Hem gayet başarılı şekilde başlamış, hem de apaçık anlatmışsınız. Yapabildiğiniz şeyler hakkında neden kaygılısınız?
“Ben genc bir kadinim ve nasil flört edilir bilmiyorum”
Flört etmek, içgüdülerde bulunan bir yeteneği bilinçsizce sergilemektir ve öğrenilecek bir şey değildir. Flört etmeyi, yanınızdan geçen ve sizi kesen yakışıklıya gözlerle pas vermeye (bakışmaya) benzetebiliriz. İçgüdüsel davranışlar skalanızdaki konumuna paralel olarak flört ediverirsiniz. Ancak eğer bu skaladaki eğilim (yapı) engellenmişse… işler zordur o zaman. Ayrıca kafanızda (fazla kitap okumak ve düşünmek yüzünden) “flört etmek adlı gerçek ve bunun var edilmesi için gerekli kurallar” biçiminde düşünce kalıpları varsa… işler daha da zordur.
Bakışmak gibi flörtün de kuralı yoktur… pardon, tek kural vardır: “içinizden geleni yapmak”tır bu kural… çünkü içinden geleni yapan böylece -canının istediğini yaptığı için- keyiflenir, keyiflenen PE celp eder. Karizma denen şeyi yaratan (yani diğer insanları çeken) sizin sergilediğiniz kimlik değil, yaydığınız PEdir. PE yayarak keyifle flört ortamları yaşayamamanızın nedeni aslında sizin “içinizden gelenleri” yapamamanızdır.
“bunu suan sorarken bile nasil mahcubum anlatamam”

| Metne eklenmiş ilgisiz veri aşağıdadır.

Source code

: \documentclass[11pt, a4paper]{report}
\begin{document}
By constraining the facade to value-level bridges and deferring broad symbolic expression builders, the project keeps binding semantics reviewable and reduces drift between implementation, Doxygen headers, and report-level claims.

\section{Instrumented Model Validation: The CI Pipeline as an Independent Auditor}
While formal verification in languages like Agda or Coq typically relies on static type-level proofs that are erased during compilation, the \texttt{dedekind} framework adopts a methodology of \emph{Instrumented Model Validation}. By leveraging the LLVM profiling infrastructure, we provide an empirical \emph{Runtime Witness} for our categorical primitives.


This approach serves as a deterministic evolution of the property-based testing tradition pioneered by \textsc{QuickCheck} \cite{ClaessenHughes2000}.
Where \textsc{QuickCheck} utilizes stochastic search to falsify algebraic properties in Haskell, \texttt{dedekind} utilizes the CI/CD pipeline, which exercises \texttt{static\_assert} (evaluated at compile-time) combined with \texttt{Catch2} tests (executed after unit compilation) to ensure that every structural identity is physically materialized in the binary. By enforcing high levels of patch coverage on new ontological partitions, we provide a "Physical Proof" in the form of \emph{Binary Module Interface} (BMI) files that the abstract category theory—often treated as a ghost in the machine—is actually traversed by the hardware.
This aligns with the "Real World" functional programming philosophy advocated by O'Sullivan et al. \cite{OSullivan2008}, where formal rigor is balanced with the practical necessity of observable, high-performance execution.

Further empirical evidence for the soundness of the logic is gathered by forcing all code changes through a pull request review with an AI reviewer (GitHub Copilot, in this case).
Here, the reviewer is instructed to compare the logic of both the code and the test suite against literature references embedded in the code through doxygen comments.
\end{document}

Hafiften (aşırıya kaçmadan) mahcup olmak bir kadına çok yakışır. Erkeklerin neredeyse hepsi erkeklik denen ve Kova Burcu çağının zayıflatsa BİLE yok edemeyeceği içgüdülerle donanmışlardır. Avcıdırlar. (Avcıdırlar derken, beslenmek adına avlanmaktan değil, av ortamını sevmekten söz ediyorum.) Av değerli, yakın, ama bir o kadar da ele geçmez ise… keyiflerinden geçilmez. Bu yüzden erkekleri elde etmek için klasik tavırdan vazgeçmeyin: Güzel, yakın, ama -fazla da uzatmadan- ele geçmez olun. Birazcık mahcup, utangaç, çekingen… ama bundan bir-iki level daha heyecanlı ve istekli bir model genelde malı (yakışıklıyı) götürür. ;-)
“çevremdeki yasitim olan cogu hemcinsim karsi cinsle oyle guzel flört ediyor oyle guzel iletisim kuruyor ki onlara ozenmekten alamiyorum kendimi.”
Burada bir çelişki var: Özenmeniz flört etmeye mi, iletişim kurmaya mı yönelik?
“Hayir hayir hic konusamiyor iki kelam edemiyor degilim.Konu acabiliyorum tartisabiliyorum pasif degil etkinim hatta cogu zaman baskin.”
Tartışma eğilimi taşıma, tartışabilmenin ve “baskınlık” şeklinde ifade edilen konumda olmanın başarı sayılması bütünü ile NE belirtisidir. Yaşamda gereklilik tartışmak ve baskın olmak DEĞİL, rahat ve birlikte (aynı hizada) olmaktır.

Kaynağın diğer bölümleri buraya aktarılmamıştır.